To understand whether we need to mimic the developed markets in coming up with regulation to curb excessive risk-taking, let us examine whether we need to move in the direction of encouraging innovation and risk-taking in financial markets or limiting the same. There are both costs and benefits to increasing the degree of risk-taking (and concomitant innovation). While the developed countries have witnessed considerable innovation in the financial sector over the last two decades, financial sector innovation in India is still in its infancy. These developed countries have already reaped the benefits from financial sector innovation and are arguably paying the costs from excessive risk-taking now. However, this is certainly not the case in India. To put it differently, while the US, UK and Europe find themselves to the right of the optimal level of risk-taking, it is a no-brainer that India lies far to the left of the optimal level of innovation and risk-taking in the financial sector. Therefore, in the Indian context, the benefits from greater innovation and risk-taking dominate the potential costs from the same.

Let me explain in detail. A key challenge for our financial sector stems from our heavy reliance on traditional commercial banking to provide credit to the corporate and household sector.

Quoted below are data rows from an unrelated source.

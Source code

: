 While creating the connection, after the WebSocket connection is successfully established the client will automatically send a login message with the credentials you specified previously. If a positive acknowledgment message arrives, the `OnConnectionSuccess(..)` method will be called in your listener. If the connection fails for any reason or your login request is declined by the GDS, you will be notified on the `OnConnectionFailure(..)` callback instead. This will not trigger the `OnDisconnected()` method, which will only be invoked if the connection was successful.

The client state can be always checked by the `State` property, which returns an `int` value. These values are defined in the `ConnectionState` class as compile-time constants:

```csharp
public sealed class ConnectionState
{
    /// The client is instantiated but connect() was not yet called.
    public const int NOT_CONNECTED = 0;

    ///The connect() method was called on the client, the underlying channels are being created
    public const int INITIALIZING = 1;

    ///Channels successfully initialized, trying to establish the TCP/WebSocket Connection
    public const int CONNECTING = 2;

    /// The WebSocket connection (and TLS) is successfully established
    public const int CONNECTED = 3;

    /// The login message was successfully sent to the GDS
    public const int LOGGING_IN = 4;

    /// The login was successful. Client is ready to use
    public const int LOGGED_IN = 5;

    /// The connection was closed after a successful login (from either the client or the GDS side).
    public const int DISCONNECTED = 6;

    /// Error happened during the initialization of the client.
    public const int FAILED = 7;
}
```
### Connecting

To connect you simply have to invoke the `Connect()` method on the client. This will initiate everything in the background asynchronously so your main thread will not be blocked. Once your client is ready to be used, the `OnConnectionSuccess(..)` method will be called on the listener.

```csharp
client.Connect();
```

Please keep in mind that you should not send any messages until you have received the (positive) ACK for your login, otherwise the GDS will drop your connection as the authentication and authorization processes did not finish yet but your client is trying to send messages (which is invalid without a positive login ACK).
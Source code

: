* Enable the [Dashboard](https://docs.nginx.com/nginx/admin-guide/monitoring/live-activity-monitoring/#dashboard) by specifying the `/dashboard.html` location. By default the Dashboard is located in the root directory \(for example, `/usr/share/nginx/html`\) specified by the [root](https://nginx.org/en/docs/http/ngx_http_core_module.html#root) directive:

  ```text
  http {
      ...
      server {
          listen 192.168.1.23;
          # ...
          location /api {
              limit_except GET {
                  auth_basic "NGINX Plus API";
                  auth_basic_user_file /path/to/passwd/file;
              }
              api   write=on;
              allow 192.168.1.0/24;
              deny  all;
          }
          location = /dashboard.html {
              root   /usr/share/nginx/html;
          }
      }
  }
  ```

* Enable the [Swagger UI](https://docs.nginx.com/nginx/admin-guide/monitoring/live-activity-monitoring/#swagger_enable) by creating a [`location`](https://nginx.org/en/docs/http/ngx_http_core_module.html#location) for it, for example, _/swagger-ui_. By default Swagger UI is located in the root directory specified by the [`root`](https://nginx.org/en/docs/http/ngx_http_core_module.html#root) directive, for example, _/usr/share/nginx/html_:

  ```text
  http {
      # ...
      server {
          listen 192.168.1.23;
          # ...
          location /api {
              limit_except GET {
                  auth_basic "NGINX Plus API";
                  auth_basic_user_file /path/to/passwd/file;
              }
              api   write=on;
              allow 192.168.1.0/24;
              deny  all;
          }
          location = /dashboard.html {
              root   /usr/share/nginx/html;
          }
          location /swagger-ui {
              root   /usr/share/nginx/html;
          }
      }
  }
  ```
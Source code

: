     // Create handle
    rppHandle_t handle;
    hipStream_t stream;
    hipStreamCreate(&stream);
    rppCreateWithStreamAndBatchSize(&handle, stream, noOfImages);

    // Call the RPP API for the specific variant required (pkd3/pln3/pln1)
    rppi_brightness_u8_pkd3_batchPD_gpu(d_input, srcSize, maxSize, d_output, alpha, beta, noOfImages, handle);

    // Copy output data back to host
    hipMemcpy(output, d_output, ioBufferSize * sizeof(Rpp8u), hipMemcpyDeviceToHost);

While such a system may have been adequate during the early stages our development, the lack of a rich suite of products for hedging and risk management now constrains the real economy, which has become considerably more complex since the 1990s.

There are several reasons for this: First, in the absence of deep and liquid debt markets, the ability of banks to grow their loan portfolio is limited by their access to deposits. Second, even now, banks are not well placed to meet the significant needs we have with respect to long-term infrastructure financing. The size, maturity and illiquidity of such loans makes them unsuitable for traditional commercial bank financing. While our infrastructure needs are enormous, infrastructure financing remains largely dependent on bank financing, with all its attendant inadequacies and risks. Third, access to credit and financial services available to SMEs and households is still woefully inadequate. Fourth, with only 40% of the population accessing the formal banking sector, there is a significant potential to mobilise the savings of the remaining population.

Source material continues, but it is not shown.